## EXERCISE
Two lines in the data below mark the range: the one with "#### PRACTICE 971: Implement" and the one with "#### PRACTICE 972: Implement". Return both, along with every line between them, exactly.

··· MATERIAL PROVIDED

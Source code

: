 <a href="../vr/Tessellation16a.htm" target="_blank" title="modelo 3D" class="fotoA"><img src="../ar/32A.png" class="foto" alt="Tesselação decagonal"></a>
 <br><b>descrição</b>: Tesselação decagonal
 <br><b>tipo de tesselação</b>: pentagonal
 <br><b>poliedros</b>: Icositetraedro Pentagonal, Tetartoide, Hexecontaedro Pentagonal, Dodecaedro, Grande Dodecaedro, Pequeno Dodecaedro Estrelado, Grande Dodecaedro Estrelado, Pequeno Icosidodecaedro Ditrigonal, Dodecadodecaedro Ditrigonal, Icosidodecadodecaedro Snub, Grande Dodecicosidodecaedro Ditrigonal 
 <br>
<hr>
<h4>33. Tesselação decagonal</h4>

······
··· MATERIAL PROVIDED

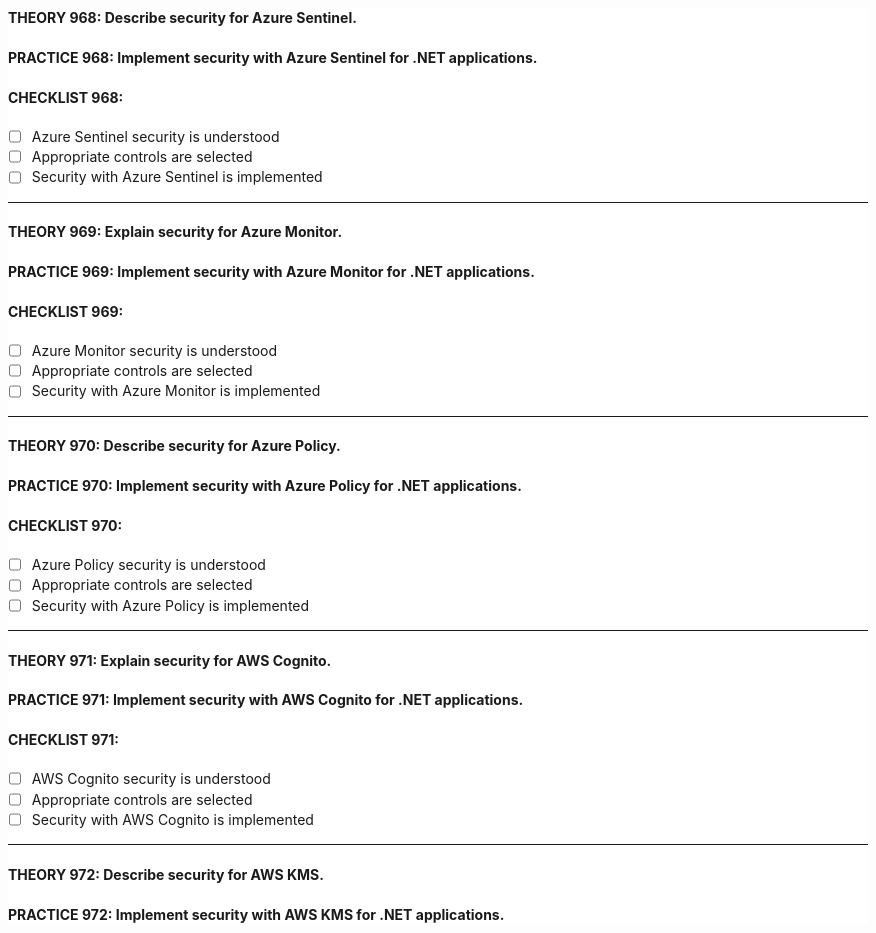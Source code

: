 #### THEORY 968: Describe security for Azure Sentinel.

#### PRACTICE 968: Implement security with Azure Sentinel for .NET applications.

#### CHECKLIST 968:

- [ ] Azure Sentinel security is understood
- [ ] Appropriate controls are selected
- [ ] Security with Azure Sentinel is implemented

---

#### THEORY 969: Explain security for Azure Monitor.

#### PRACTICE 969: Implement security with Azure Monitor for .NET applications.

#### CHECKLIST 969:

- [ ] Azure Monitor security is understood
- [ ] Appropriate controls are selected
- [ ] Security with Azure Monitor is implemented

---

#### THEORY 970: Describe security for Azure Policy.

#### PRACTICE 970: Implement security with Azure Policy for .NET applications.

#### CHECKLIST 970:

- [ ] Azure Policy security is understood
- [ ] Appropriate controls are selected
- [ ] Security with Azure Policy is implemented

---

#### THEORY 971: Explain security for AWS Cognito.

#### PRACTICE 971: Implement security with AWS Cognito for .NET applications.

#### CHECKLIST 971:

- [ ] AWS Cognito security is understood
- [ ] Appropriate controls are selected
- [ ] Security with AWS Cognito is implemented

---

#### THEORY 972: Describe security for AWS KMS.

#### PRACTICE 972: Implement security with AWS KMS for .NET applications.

······

## EXPECTED OUTPUT
#### PRACTICE 971: Implement security with AWS Cognito for .NET applications.

#### CHECKLIST 971:

- [ ] AWS Cognito security is understood
- [ ] Appropriate controls are selected
- [ ] Security with AWS Cognito is implemented

---

#### THEORY 972: Describe security for AWS KMS.

#### PRACTICE 972: Implement security with AWS KMS for .NET applications.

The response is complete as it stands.